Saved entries
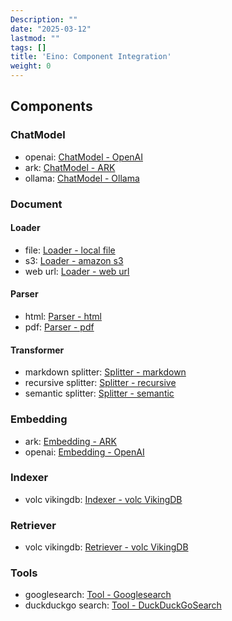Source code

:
 ```yaml
---
Description: ""
date: "2025-03-12"
lastmod: ""
tags: []
title: 'Eino: Component Integration'
weight: 0
---
```


## Components

### ChatModel

- openai: [ChatModel - OpenAI](/docs/eino/ecosystem/chat_model/chat_model_openai)
- ark: [ChatModel - ARK](/docs/eino/ecosystem/chat_model/chat_model_ark)
- ollama: [ChatModel - Ollama](/docs/eino/ecosystem/chat_model/chat_model_ollama)

### Document

#### Loader

- file: [Loader - local file](/docs/eino/ecosystem/document/loader_local_file)
- s3: [Loader - amazon s3](/docs/eino/ecosystem/document/loader_amazon_s3)
- web url: [Loader - web url](/docs/eino/ecosystem/document/loader_web_url)

#### Parser

- html: [Parser - html](/docs/eino/ecosystem/document/parser_html)
- pdf: [Parser - pdf](/docs/eino/ecosystem/document/parser_pdf)

#### Transformer

- markdown splitter: [Splitter - markdown](/docs/eino/ecosystem/document/splitter_markdown)
- recursive splitter: [Splitter - recursive](/docs/eino/ecosystem/document/splitter_recursive)
- semantic splitter: [Splitter - semantic](/docs/eino/ecosystem/document/splitter_semantic)

### Embedding

- ark: [Embedding - ARK](/docs/eino/ecosystem/embedding/embedding_ark)
- openai: [Embedding - OpenAI](/docs/eino/ecosystem/embedding/embedding_openai)

### Indexer

- volc vikingdb: [Indexer - volc VikingDB](/docs/eino/ecosystem/indexer/indexer_volc_vikingdb)

### Retriever

- volc vikingdb: [Retriever - volc VikingDB](/docs/eino/ecosystem/retriever/retriever_volc_vikingdb)

### Tools

- googlesearch: [Tool - Googlesearch](/docs/eino/ecosystem/tool/tool_googlesearch)
- duckduckgo search: [Tool - DuckDuckGoSearch](/docs/eino/ecosystem/tool/tool_duckduckgo_search)
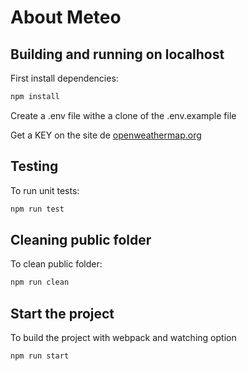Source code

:# About Meteo

## Building and running on localhost

First install dependencies:

```sh
npm install
```

Create a .env file withe a clone of the .env.example file

Get a KEY on the site de [openweathermap.org](https://openweathermap.org)

## Testing

To run unit tests:

```sh
npm run test
```

## Cleaning public folder

To clean public folder:

```sh
npm run clean
```

## Start the project

To build the project with webpack and watching option

```sh
npm run start
```
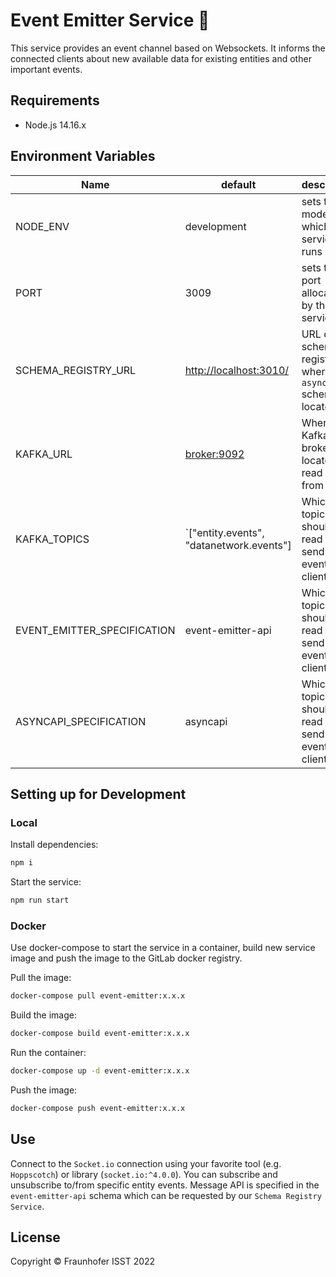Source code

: # Event Emitter Service 📠

This service provides an event channel based on Websockets. It informs the connected clients about new available data for
existing entities and other important events.

## Requirements

+ Node.js 14.16.x

## Environment Variables

| Name                        | default                                  | description                                                       |
|-----------------------------|------------------------------------------|-------------------------------------------------------------------|
| NODE_ENV                    | development                              | sets the mode in which the service runs                           |
| PORT                        | 3009                                     | sets the port allocated by the service                            |
| SCHEMA_REGISTRY_URL         | <http://localhost:3010/>                 | URL of the schema registry where the `asyncapi` schema is located |
| KAFKA_URL                   | <broker:9092>                            | Where the Kafka broker is located to read events from             |
| KAFKA_TOPICS                | `["entity.events", "datanetwork.events"] | Which topics should be read to send events to client              |
| EVENT_EMITTER_SPECIFICATION | event-emitter-api                        | Which topics should be read to send events to client              |
| ASYNCAPI_SPECIFICATION      | asyncapi                                 | Which topics should be read to send events to client              |

## Setting up for Development

### Local

Install dependencies:

```sh
npm i
```

Start the service:

```sh
npm run start
```

### Docker

Use docker-compose to start the service in a container, build new service image and push the image to the GitLab docker registry.

Pull the image:

```sh
docker-compose pull event-emitter:x.x.x
```

Build the image:

```sh
docker-compose build event-emitter:x.x.x
```

Run the container:

```sh
docker-compose up -d event-emitter:x.x.x
```

Push the image:

```sh
docker-compose push event-emitter:x.x.x
```

## Use

Connect to the `Socket.io` connection using your favorite tool (e.g. `Hoppscotch`) or library (`socket.io:^4.0.0`).
You can subscribe and unsubscribe to/from specific entity events. Message API is specified in the `event-emitter-api` 
schema which can be requested by our `Schema Registry Service`.

## License

Copyright © Fraunhofer ISST 2022
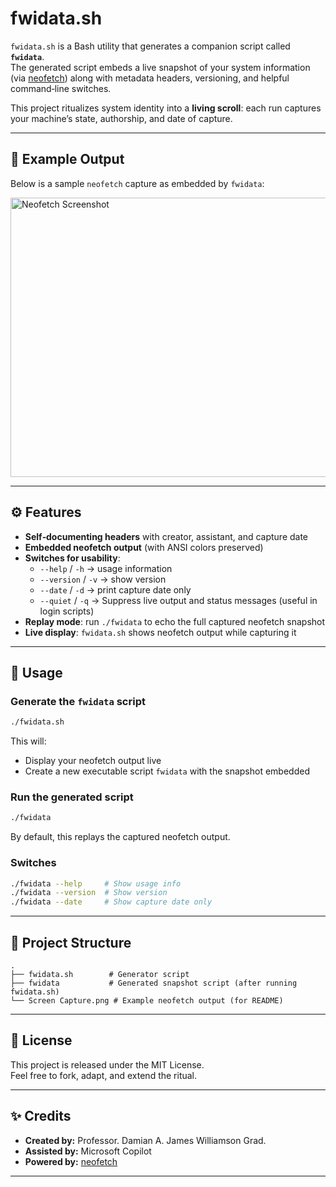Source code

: # fwidata.sh

`fwidata.sh` is a Bash utility that generates a companion script called **`fwidata`**.  
The generated script embeds a live snapshot of your system information (via [neofetch](https://github.com/dylanaraps/neofetch)) along with metadata headers, versioning, and helpful command‑line switches.

This project ritualizes system identity into a **living scroll**: each run captures your machine’s state, authorship, and date of capture.

---

## 📸 Example Output

Below is a sample `neofetch` capture as embedded by `fwidata`:

<img width="936" height="447" alt="Neofetch Screenshot" src="https://github.com/user-attachments/assets/2a1d8204-442d-4d81-99b7-919511f1799e" />


---

## ⚙️ Features

- **Self‑documenting headers** with creator, assistant, and capture date  
- **Embedded neofetch output** (with ANSI colors preserved)  
- **Switches for usability**:
  - `--help` / `-h` → usage information  
  - `--version` / `-v` → show version  
  - `--date` / `-d` → print capture date only  
  - `--quiet` / `-q` → Suppress live output and status messages (useful in login scripts)  
- **Replay mode**: run `./fwidata` to echo the full captured neofetch snapshot  
- **Live display**: `fwidata.sh` shows neofetch output while capturing it  

---

## 🚀 Usage

### Generate the `fwidata` script
```bash
./fwidata.sh
```

This will:
- Display your neofetch output live
- Create a new executable script `fwidata` with the snapshot embedded

### Run the generated script
```bash
./fwidata
```

By default, this replays the captured neofetch output.

### Switches
```bash
./fwidata --help     # Show usage info
./fwidata --version  # Show version
./fwidata --date     # Show capture date only
```

---

## 📂 Project Structure

```
.
├── fwidata.sh        # Generator script
├── fwidata           # Generated snapshot script (after running fwidata.sh)
└── Screen Capture.png # Example neofetch output (for README)
```

---

## 📝 License

This project is released under the MIT License.  
Feel free to fork, adapt, and extend the ritual.

---

## ✨ Credits

- **Created by:** Professor. Damian A. James Williamson Grad.  
- **Assisted by:** Microsoft Copilot  
- **Powered by:** [neofetch](https://github.com/dylanaraps/neofetch)

---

▶ _WORK TO COMPLETE_: Output the data above exactly. Drop every picture.

▶ _FINISHED EXERCISE_:
Source code

:
 ```yaml
---
Description: ""
date: "2025-03-12"
lastmod: ""
tags: []
title: 'Eino: Component Integration'
weight: 0
---
```


## Components

### ChatModel

- openai: [ChatModel - OpenAI](/docs/eino/ecosystem/chat_model/chat_model_openai)
- ark: [ChatModel - ARK](/docs/eino/ecosystem/chat_model/chat_model_ark)
- ollama: [ChatModel - Ollama](/docs/eino/ecosystem/chat_model/chat_model_ollama)

### Document

#### Loader

- file: [Loader - local file](/docs/eino/ecosystem/document/loader_local_file)
- s3: [Loader - amazon s3](/docs/eino/ecosystem/document/loader_amazon_s3)
- web url: [Loader - web url](/docs/eino/ecosystem/document/loader_web_url)

#### Parser

- html: [Parser - html](/docs/eino/ecosystem/document/parser_html)
- pdf: [Parser - pdf](/docs/eino/ecosystem/document/parser_pdf)

#### Transformer

- markdown splitter: [Splitter - markdown](/docs/eino/ecosystem/document/splitter_markdown)
- recursive splitter: [Splitter - recursive](/docs/eino/ecosystem/document/splitter_recursive)
- semantic splitter: [Splitter - semantic](/docs/eino/ecosystem/document/splitter_semantic)

### Embedding

- ark: [Embedding - ARK](/docs/eino/ecosystem/embedding/embedding_ark)
- openai: [Embedding - OpenAI](/docs/eino/ecosystem/embedding/embedding_openai)

### Indexer

- volc vikingdb: [Indexer - volc VikingDB](/docs/eino/ecosystem/indexer/indexer_volc_vikingdb)

### Retriever

- volc vikingdb: [Retriever - volc VikingDB](/docs/eino/ecosystem/retriever/retriever_volc_vikingdb)

### Tools

- googlesearch: [Tool - Googlesearch](/docs/eino/ecosystem/tool/tool_googlesearch)
- duckduckgo search: [Tool - DuckDuckGoSearch](/docs/eino/ecosystem/tool/tool_duckduckgo_search)
Source code

:# About Meteo

## Building and running on localhost

First install dependencies:

```sh
npm install
```

Create a .env file withe a clone of the .env.example file

Get a KEY on the site de [openweathermap.org](https://openweathermap.org)

## Testing

To run unit tests:

```sh
npm run test
```

## Cleaning public folder

To clean public folder:

```sh
npm run clean
```

## Start the project

To build the project with webpack and watching option

```sh
npm run start
```
Source code

: # Event Emitter Service 📠

This service provides an event channel based on Websockets. It informs the connected clients about new available data for
existing entities and other important events.

## Requirements

+ Node.js 14.16.x

## Environment Variables

| Name                        | default                                  | description                                                       |
|-----------------------------|------------------------------------------|-------------------------------------------------------------------|
| NODE_ENV                    | development                              | sets the mode in which the service runs                           |
| PORT                        | 3009                                     | sets the port allocated by the service                            |
| SCHEMA_REGISTRY_URL         | <http://localhost:3010/>                 | URL of the schema registry where the `asyncapi` schema is located |
| KAFKA_URL                   | <broker:9092>                            | Where the Kafka broker is located to read events from             |
| KAFKA_TOPICS                | `["entity.events", "datanetwork.events"] | Which topics should be read to send events to client              |
| EVENT_EMITTER_SPECIFICATION | event-emitter-api                        | Which topics should be read to send events to client              |
| ASYNCAPI_SPECIFICATION      | asyncapi                                 | Which topics should be read to send events to client              |

## Setting up for Development

### Local

Install dependencies:

```sh
npm i
```

Start the service:

```sh
npm run start
```

### Docker

Use docker-compose to start the service in a container, build new service image and push the image to the GitLab docker registry.

Pull the image:

```sh
docker-compose pull event-emitter:x.x.x
```

Build the image:

```sh
docker-compose build event-emitter:x.x.x
```

Run the container:

```sh
docker-compose up -d event-emitter:x.x.x
```

Push the image:

```sh
docker-compose push event-emitter:x.x.x
```

## Use

Connect to the `Socket.io` connection using your favorite tool (e.g. `Hoppscotch`) or library (`socket.io:^4.0.0`).
You can subscribe and unsubscribe to/from specific entity events. Message API is specified in the `event-emitter-api` 
schema which can be requested by our `Schema Registry Service`.

## License

Copyright © Fraunhofer ISST 2022
Source code

: # fwidata.sh

`fwidata.sh` is a Bash utility that generates a companion script called **`fwidata`**.  
The generated script embeds a live snapshot of your system information (via [neofetch](https://github.com/dylanaraps/neofetch)) along with metadata headers, versioning, and helpful command‑line switches.

This project ritualizes system identity into a **living scroll**: each run captures your machine’s state, authorship, and date of capture.

---

## 📸 Example Output

Below is a sample `neofetch` capture as embedded by `fwidata`:

<img width="936" height="447" alt="Neofetch Screenshot" src="https://github.com/user-attachments/assets/2a1d8204-442d-4d81-99b7-919511f1799e" />


---

## ⚙️ Features

- **Self‑documenting headers** with creator, assistant, and capture date  
- **Embedded neofetch output** (with ANSI colors preserved)  
- **Switches for usability**:
  - `--help` / `-h` → usage information  
  - `--version` / `-v` → show version  
  - `--date` / `-d` → print capture date only  
  - `--quiet` / `-q` → Suppress live output and status messages (useful in login scripts)  
- **Replay mode**: run `./fwidata` to echo the full captured neofetch snapshot  
- **Live display**: `fwidata.sh` shows neofetch output while capturing it  

---

## 🚀 Usage

### Generate the `fwidata` script
```bash
./fwidata.sh
```

This will:
- Display your neofetch output live
- Create a new executable script `fwidata` with the snapshot embedded

### Run the generated script
```bash
./fwidata
```

By default, this replays the captured neofetch output.

### Switches
```bash
./fwidata --help     # Show usage info
./fwidata --version  # Show version
./fwidata --date     # Show capture date only
```

---

## 📂 Project Structure

```
.
├── fwidata.sh        # Generator script
├── fwidata           # Generated snapshot script (after running fwidata.sh)
└── Screen Capture.png # Example neofetch output (for README)
```

---

## 📝 License

This project is released under the MIT License.  
Feel free to fork, adapt, and extend the ritual.

---

## ✨ Credits

- **Created by:** Professor. Damian A. James Williamson Grad.  
- **Assisted by:** Microsoft Copilot  
- **Powered by:** [neofetch](https://github.com/dylanaraps/neofetch)

---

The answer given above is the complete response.